In 2020, non-Hispanic Whites made up 57.8 percent of the population, according to the U.S. Census Bureau. In 2021, researchers estimated the proportion of samples from individuals of European ancestry they included in genome-wide association studies (GWAS) to be 86.3 percent. Researchers have now published the results of a GWAS using samples from the United States Department of Veterans Affairs (VA) Million Veteran Program (MVP) that includes more than 635,000 samples—29 percent of them from individuals of color, i.e. those who do not self-identify as non-Hispanic White.
“Diversity is critical in advancing genomic studies, providing foundational data for downstream implementation ranging from risk prediction to targeted therapeutics,” wrote a group of 66 authors in the paper appearing in the 19 July 2024 issue of Science. Anurag Verma, PhD, is the study’s lead author and Associate Director, Clinical Informatics and Genomics for Penn Medicine BioBank, University of Pennsylvania.
Verma and his co-authors pointed out in the paper that the lack of diversity in genomic studies remains a challenge, despite the existence of biobanks such as UK Biobank, FinnGen, and Biobank Japan. “To date, the MVP has enrolled its 1 millionth participant, with over 175,000 participants genetically similar to the African population, making it the biobank with the greatest representation of this population group,” they wrote in the paper.
According to the authors, the current study fills in crucial gaps in knowledge of the relationships between genes, traits, and disease across diverse populations. The findings underscore the importance of diversity in genetic studies and the need for expanding representation in future GWAS investigations. GWAS studies have provided foundational knowledge about the genetic basis of disease and have helped inform precision approaches in medicine for prevention and treatment. However, current GWAS have focused primarily on people of European descent, limiting the applicability of findings to more diverse population groups.
To address this, researchers used data from the MVP, which includes more than 635,000 participants—a third of which are from non-European genetic backgrounds, roughly double the proportional representation seen in the most recent GWAS datasets. Using this data, researchers conducted GWAS to analyze 2068 traits in participants from four population groups—African, Admixed American (genetically equivalent to those who identify as Latino), East Asian, and European—allowing the authors to characterize the genetic architecture of complex traits within diverse populations and compare genetic predisposition between population groups.

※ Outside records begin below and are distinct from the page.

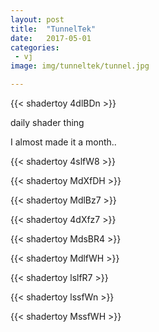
 ```yaml
---
layout: post
title:  "TunnelTek"
date:   2017-05-01
categories: 
 - vj
image: img/tunneltek/tunnel.jpg

---
```

{{< shadertoy 4dlBDn >}}

daily shader thing
<!--more-->
 
 
I almost made it a month..

{{< shadertoy 4slfW8 >}}

{{< shadertoy MdXfDH >}}

{{< shadertoy MdlBz7 >}}

{{< shadertoy 4dXfz7 >}}

{{< shadertoy MdsBR4 >}}

{{< shadertoy MdlfWH >}}

{{< shadertoy lslfR7 >}}

{{< shadertoy lssfWn >}}

{{< shadertoy MssfWH >}}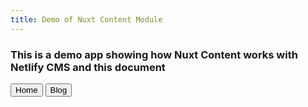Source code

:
 ```yaml
---
title: Demo of Nuxt Content Module
---
```


### This is a demo app showing how Nuxt Content works with Netlify CMS and this document

<div class="flex mt-4">
  <button class="inline-flex text-white bg-teal-500 border-0 py-2 px-6 focus:outline-none hover:bg-teal-600 rounded text-lg">
    Home
  </button>
  <button class="ml-4 inline-flex text-gray-700 bg-gray-200 border-0 py-2 px-6 focus:outline-none hover:bg-gray-300 rounded text-lg">
    <nuxt-link to="/blog">
      Blog
    </nuxt-link>
  </button>
</div>

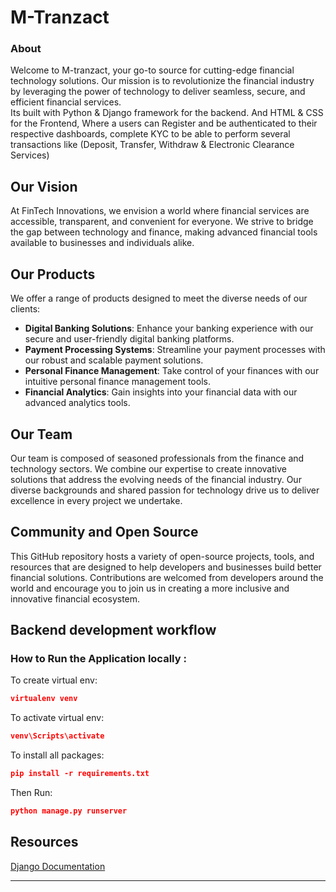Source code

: <h1>M-Tranzact</h1>

<h3>About</h3>
Welcome to M-tranzact, your go-to source for cutting-edge financial technology solutions. Our mission is to revolutionize the financial industry by leveraging the power of technology to deliver seamless, secure, and efficient financial services.
<br/>
Its built with Python & Django framework for the backend. And HTML & CSS for the Frontend, Where a users can Register and be authenticated to their respective dashboards, complete KYC to be able to perform several transactions like (Deposit, Transfer, Withdraw & Electronic Clearance Services)


## Our Vision

At FinTech Innovations, we envision a world where financial services are accessible, transparent, and convenient for everyone. We strive to bridge the gap between technology and finance, making advanced financial tools available to businesses and individuals alike.

## Our Products

We offer a range of products designed to meet the diverse needs of our clients:

- **Digital Banking Solutions**: Enhance your banking experience with our secure and user-friendly digital banking platforms.
- **Payment Processing Systems**: Streamline your payment processes with our robust and scalable payment solutions.
- **Personal Finance Management**: Take control of your finances with our intuitive personal finance management tools.
- **Financial Analytics**: Gain insights into your financial data with our advanced analytics tools.

## Our Team

Our team is composed of seasoned professionals from the finance and technology sectors. We combine our expertise to create innovative solutions that address the evolving needs of the financial industry. Our diverse backgrounds and shared passion for technology drive us to deliver excellence in every project we undertake.

## Community and Open Source

This GitHub repository hosts a variety of open-source projects, tools, and resources that are designed to help developers and businesses build better financial solutions. Contributions are welcomed from developers around the world and encourage you to join us in creating a more inclusive and innovative financial ecosystem.


## Backend development workflow

<h3>How to Run the Application locally :</h3>

To create virtual env:

```json
virtualenv venv
```

To activate virtual env:

```json
venv\Scripts\activate
```

To install all packages:

```json
pip install -r requirements.txt
```

Then Run:

```json
python manage.py runserver
```

## Resources

<a href="https://docs.djangoproject.com/en/5.0/">Django Documentation</a>

---
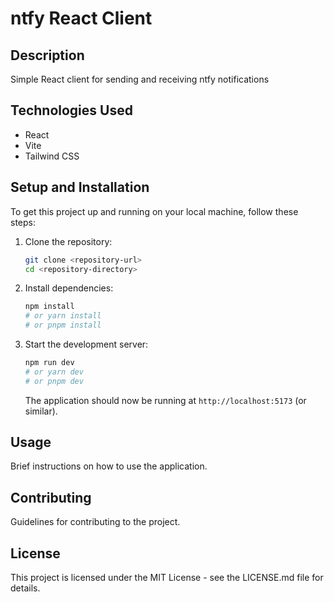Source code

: # ntfy React Client

## Description

Simple React client for sending and receiving ntfy notifications

## Technologies Used

- React
- Vite
- Tailwind CSS

## Setup and Installation

To get this project up and running on your local machine, follow these steps:

1. Clone the repository:

   ```bash
   git clone <repository-url>
   cd <repository-directory>
   ```

2. Install dependencies:

   ```bash
   npm install
   # or yarn install
   # or pnpm install
   ```

3. Start the development server:

   ```bash
   npm run dev
   # or yarn dev
   # or pnpm dev
   ```

   The application should now be running at `http://localhost:5173` (or similar).

## Usage

Brief instructions on how to use the application.

## Contributing

Guidelines for contributing to the project.

## License

This project is licensed under the MIT License - see the LICENSE.md file for details. 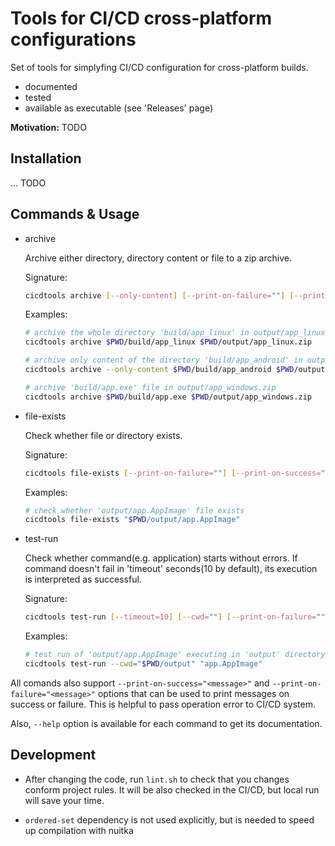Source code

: # Tools for CI/CD cross-platform configurations

Set of tools for simplyfing CI/CD configuration for cross-platform builds.

- documented
- tested
- available as executable (see 'Releases' page)

**Motivation:** TODO

## Installation

... TODO

## Commands & Usage

- archive
  
  Archive either directory, directory content or file to a zip archive.

  Signature:

  ```bash
  cicdtools archive [--only-content] [--print-on-failure=""] [--print-on-success=""] PATH OUTPUT
  ```

  Examples:

  ```bash
  # archive the whole directory 'build/app_linux' in output/app_linux.zip archive
  cicdtools archive $PWD/build/app_linux $PWD/output/app_linux.zip

  # archive only content of the directory 'build/app_android' in output/app_android.zip archive
  cicdtools archive --only-content $PWD/build/app_android $PWD/output/app_android.zip

  # archive 'build/app.exe' file in output/app_windows.zip
  cicdtools archive $PWD/build/app.exe $PWD/output/app_windows.zip
  ```

- file-exists

  Check whether file or directory exists.

  Signature:

  ```bash
  cicdtools file-exists [--print-on-failure=""] [--print-on-success=""] FILEPATH
  ```

  Examples:

  ```bash
  # check whether 'output/app.AppImage' file exists
  cicdtools file-exists "$PWD/output/app.AppImage"
  ```

- test-run

  Check whether command(e.g. application) starts without errors. If command doesn't fail in 'timeout' seconds(10 by default), its execution is interpreted as successful.

  Signature:

  ```bash
  cicdtools test-run [--timeout=10] [--cwd=""] [--print-on-failure=""] [--print-on-success=""] COMMAND
  ```

  Examples:

  ```bash
  # test run of 'output/app.AppImage' executing in 'output' directory.
  cicdtools test-run --cwd="$PWD/output" "app.AppImage"
  ```

All comands also support `--print-on-success="<message>"` and `--print-on-failure="<message>"` options that can be used to print messages on success or failure. This is helpful to pass operation error to CI/CD system.

Also, `--help` option is available for each command to get its documentation.

## Development

- After changing the code, run `lint.sh` to check that you changes conform project rules.
  It will be also checked in the CI/CD, but local run will save your time.

- `ordered-set` dependency is not used explicitly, but is needed to speed up compilation with nuitka
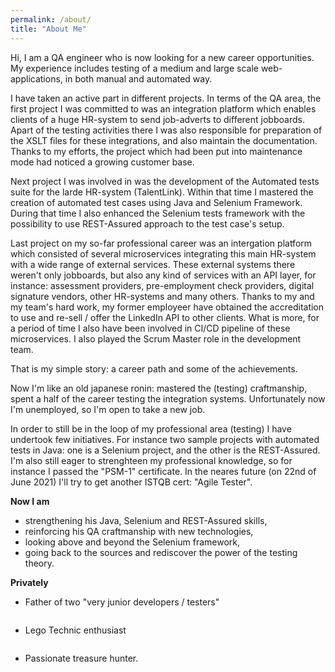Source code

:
 ```yaml
---
permalink: /about/
title: "About Me"
---
```


Hi, I am a QA engineer who is now looking for a new career opportunities. My experience includes testing of a medium and large scale web-applications, in both manual and automated way. 

I have taken an active part in different projects. In terms of the QA area, the first project I was committed to was an integration platform which enables clients of a huge HR-system to send job-adverts to different jobboards. Apart of the testing activities there I was also responsible for preparation of the XSLT files for these integrations, and also maintain the documentation. Thanks to my efforts, the project which had been put into maintenance mode had noticed a growing customer base.

Next project I was involved in was the development of the Automated tests suite for the larde HR-system (TalentLink). Within that time I mastered the creation of automated test cases using Java and Selenium Framework. During that time I also enhanced the Selenium tests framework with the possibility to use REST-Assured approach to the test case's setup.

Last project on my so-far professional career was an intergation platform which consisted of several microservices integrating this main HR-system with a wide range of external services. These external systems there weren't only jobboards, but also any kind of services with an API layer, for instance: assessment providers, pre-employment check providers, digital signature vendors, other HR-systems and many others. Thanks to my and my team's hard work, my former employeer have obtained the accreditation to use and re-sell / offer the LinkedIn API to other clients. What is more, for a period of time I also have been involved in CI/CD pipeline of these microservices. I also played the Scrum Master role in the development team.

That is my simple story: a career path and some of the achievements.

Now I'm like an old japanese ronin: mastered the (testing) craftmanship, spent a half of the career testing the integration systems. Unfortunately now I'm unemployed, so I'm open to take a new job. 

In order to still be in the loop of my professional area (testing) I have undertook few initiatives. For instance two sample projects with automated tests in Java: one is a Selenium project, and the other is the REST-Assured. I'm also still eager to strenghteen my professional knowledge, so for instance I passed the "PSM-1" certificate. In the neares future (on 22nd of June 2021) I'll try to get another ISTQB cert: "Agile Tester". 


**Now I am**
* strengthening his Java, Selenium and REST-Assured skills, 
* reinforcing his QA craftmanship with new technologies, 
* looking above and beyond the Selenium framework,
* going back to the sources and rediscover the power of the testing theory.

**Privately** 
* Father of two "very junior developers / testers"

<img src="{{ site.url }}{{ site.baseurl }}/assets/images/oni.png" alt="">

* Lego Technic enthusiast 

<img src="{{ site.url }}{{ site.baseurl }}/assets/images/Mark_4.png" alt="">

* Passionate treasure hunter.

<img src="{{ site.url }}{{ site.baseurl }}/assets/images/lego _metal_detectorist.jpeg" alt="">
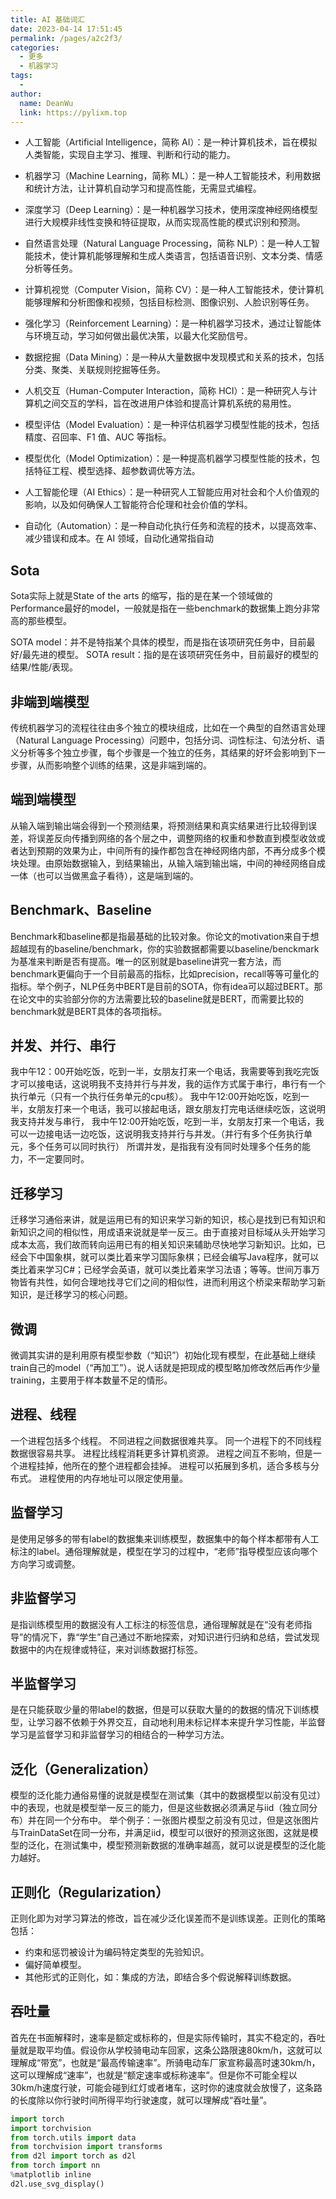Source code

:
 ```yaml
---
title: AI 基础词汇
date: 2023-04-14 17:51:45
permalink: /pages/a2c2f3/
categories:
  - 更多
  - 机器学习
tags:
  - 
author: 
  name: DeanWu
  link: https://pylixm.top
---
```



- 人工智能（Artificial Intelligence，简称 AI）：是一种计算机技术，旨在模拟人类智能，实现自主学习、推理、判断和行动的能力。

- 机器学习（Machine Learning，简称 ML）：是一种人工智能技术，利用数据和统计方法，让计算机自动学习和提高性能，无需显式编程。

- 深度学习（Deep Learning）：是一种机器学习技术，使用深度神经网络模型进行大规模非线性变换和特征提取，从而实现高性能的模式识别和预测。

- 自然语言处理（Natural Language Processing，简称 NLP）：是一种人工智能技术，使计算机能够理解和生成人类语言，包括语音识别、文本分类、情感分析等任务。

- 计算机视觉（Computer Vision，简称 CV）：是一种人工智能技术，使计算机能够理解和分析图像和视频，包括目标检测、图像识别、人脸识别等任务。

- 强化学习（Reinforcement Learning）：是一种机器学习技术，通过让智能体与环境互动，学习如何做出最优决策，以最大化奖励信号。

- 数据挖掘（Data Mining）：是一种从大量数据中发现模式和关系的技术，包括分类、聚类、关联规则挖掘等任务。

- 人机交互（Human-Computer Interaction，简称 HCI）：是一种研究人与计算机之间交互的学科，旨在改进用户体验和提高计算机系统的易用性。

- 模型评估（Model Evaluation）：是一种评估机器学习模型性能的技术，包括精度、召回率、F1 值、AUC 等指标。

- 模型优化（Model Optimization）：是一种提高机器学习模型性能的技术，包括特征工程、模型选择、超参数调优等方法。

- 人工智能伦理（AI Ethics）：是一种研究人工智能应用对社会和个人价值观的影响，以及如何确保人工智能符合伦理和社会价值的学科。

- 自动化（Automation）：是一种自动化执行任务和流程的技术，以提高效率、减少错误和成本。在 AI 领域，自动化通常指自动

## Sota
Sota实际上就是State of the arts 的缩写，指的是在某一个领域做的Performance最好的model，一般就是指在一些benchmark的数据集上跑分非常高的那些模型。

SOTA model：并不是特指某个具体的模型，而是指在该项研究任务中，目前最好/最先进的模型。
SOTA result：指的是在该项研究任务中，目前最好的模型的结果/性能/表现。

## 非端到端模型
传统机器学习的流程往往由多个独立的模块组成，比如在一个典型的自然语言处理（Natural Language Processing）问题中，包括分词、词性标注、句法分析、语义分析等多个独立步骤，每个步骤是一个独立的任务，其结果的好坏会影响到下一步骤，从而影响整个训练的结果，这是非端到端的。

## 端到端模型
从输入端到输出端会得到一个预测结果，将预测结果和真实结果进行比较得到误差，将误差反向传播到网络的各个层之中，调整网络的权重和参数直到模型收敛或者达到预期的效果为止，中间所有的操作都包含在神经网络内部，不再分成多个模块处理。由原始数据输入，到结果输出，从输入端到输出端，中间的神经网络自成一体（也可以当做黑盒子看待），这是端到端的。

## Benchmark、Baseline
Benchmark和baseline都是指最基础的比较对象。你论文的motivation来自于想超越现有的baseline/benchmark，你的实验数据都需要以baseline/benckmark为基准来判断是否有提高。唯一的区别就是baseline讲究一套方法，而benchmark更偏向于一个目前最高的指标，比如precision，recall等等可量化的指标。举个例子，NLP任务中BERT是目前的SOTA，你有idea可以超过BERT。那在论文中的实验部分你的方法需要比较的baseline就是BERT，而需要比较的benchmark就是BERT具体的各项指标。

## 并发、并行、串行
我中午12：00开始吃饭，吃到一半，女朋友打来一个电话，我需要等到我吃完饭才可以接电话，这说明我不支持并行与并发，我的运作方式属于串行，串行有一个执行单元（只有一个执行任务单元的cpu核）。
我中午12:00开始吃饭，吃到一半，女朋友打来一个电话，我可以接起电话，跟女朋友打完电话继续吃饭，这说明我支持并发与串行，
我中午12:00开始吃饭，吃到一半，女朋友打来一个电话，我可以一边接电话一边吃饭，这说明我支持并行与并发。（并行有多个任务执行单元，多个任务可以同时执行）
所谓并发，是指我有没有同时处理多个任务的能力，不一定要同时。

## 迁移学习
迁移学习通俗来讲，就是运用已有的知识来学习新的知识，核心是找到已有知识和新知识之间的相似性，用成语来说就是举一反三。由于直接对目标域从头开始学习成本太高，我们故而转向运用已有的相关知识来辅助尽快地学习新知识。比如，已经会下中国象棋，就可以类比着来学习国际象棋；已经会编写Java程序，就可以类比着来学习C#；已经学会英语，就可以类比着来学习法语；等等。世间万事万物皆有共性，如何合理地找寻它们之间的相似性，进而利用这个桥梁来帮助学习新知识，是迁移学习的核心问题。

## 微调
微调其实讲的是利用原有模型参数（“知识”）初始化现有模型，在此基础上继续train自己的model（“再加工”）。说人话就是把现成的模型略加修改然后再作少量training，主要用于样本数量不足的情形。

## 进程、线程
一个进程包括多个线程。
不同进程之间数据很难共享。
同一个进程下的不同线程数据很容易共享。
进程比线程消耗更多计算机资源。
进程之间互不影响，但是一个进程挂掉，他所在的整个进程都会挂掉。
进程可以拓展到多机，适合多核与分布式。
进程使用的内存地址可以限定使用量。

## 监督学习
是使用足够多的带有label的数据集来训练模型，数据集中的每个样本都带有人工标注的label。通俗理解就是，模型在学习的过程中，“老师”指导模型应该向哪个方向学习或调整。

## 非监督学习
是指训练模型用的数据没有人工标注的标签信息，通俗理解就是在“没有老师指导”的情况下，靠“学生”自己通过不断地探索，对知识进行归纳和总结，尝试发现数据中的内在规律或特征，来对训练数据打标签。

## 半监督学习
是在只能获取少量的带label的数据，但是可以获取大量的的数据的情况下训练模型，让学习器不依赖于外界交互，自动地利用未标记样本来提升学习性能，半监督学习是监督学习和非监督学习的相结合的一种学习方法。

## 泛化（Generalization）
模型的泛化能力通俗易懂的说就是模型在测试集（其中的数据模型以前没有见过）中的表现，也就是模型举一反三的能力，但是这些数据必须满足与iid（独立同分布）并在同一个分布中。
举个例子：一张图片模型之前没有见过，但是这张图片与TrainDataSet在同一分布，并满足iid，模型可以很好的预测这张图，这就是模型的泛化，在测试集中，模型预测新数据的准确率越高，就可以说是模型的泛化能力越好。

## 正则化（Regularization）
正则化即为对学习算法的修改，旨在减少泛化误差而不是训练误差。正则化的策略包括：

- 约束和惩罚被设计为编码特定类型的先验知识。
- 偏好简单模型。
- 其他形式的正则化，如：集成的方法，即结合多个假说解释训练数据。

## 吞吐量
首先在书面解释时，速率是额定或标称的，但是实际传输时，其实不稳定的，吞吐量就是取平均值。假设你从学校骑电动车回家，这条公路限速80km/h，这就可以理解成“带宽”，也就是“最高传输速率”。所骑电动车厂家宣称最高时速30km/h，这可以理解成“速率”，也就是“额定速率或标称速率”。但是你不可能全程以30km/h速度行驶，可能会碰到红灯或者堵车，这时你的速度就会放慢了，这条路的长度除以你行驶时间所得平均行驶速度，就可以理解成“吞吐量”。

```python
import torch
import torchvision
from torch.utils import data
from torchvision import transforms
from d2l import torch as d2l
from torch import nn
%matplotlib inline
d2l.use_svg_display()
```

According to the findings, among 635,969 participants, the study identified 26,049 variant-trait associations across 1,270 traits. Overall, researchers discovered more similarities than differences in gene-trait associations between ancestry groups, demonstrating substantial similarities in the genetic architecture of the sample group. Notably, the analysis revealed that 3,477 variant-trait associations were significant only when individuals from non-European populations were included, highlighting the importance of genetic diversity in population-wide GWAS analyses.
Still, the current study has limitations, wrote Alice Williamson and Segun Fatumo in a related Perspective in the same issue of Science. Participants of the MVP are on average older than the general population and are eight percent female. “Nevertheless, these data provide a valuable complement to other large-scale biobank efforts and highlight the benefit of including more diverse populations in genomic discovery.”
The authors pointed out that other diverse biobanks are growing and the current study highlights the importance of these efforts. “Our comprehensive phenome-wide GWASs presented here underscores the increased power of discovery that comes from including individuals from diverse populations, enriching our understanding of the genetics of complex health and disease traits, while highlighting the large degree of similarities in genetic architecture of these traits across populations,” the authors wrote.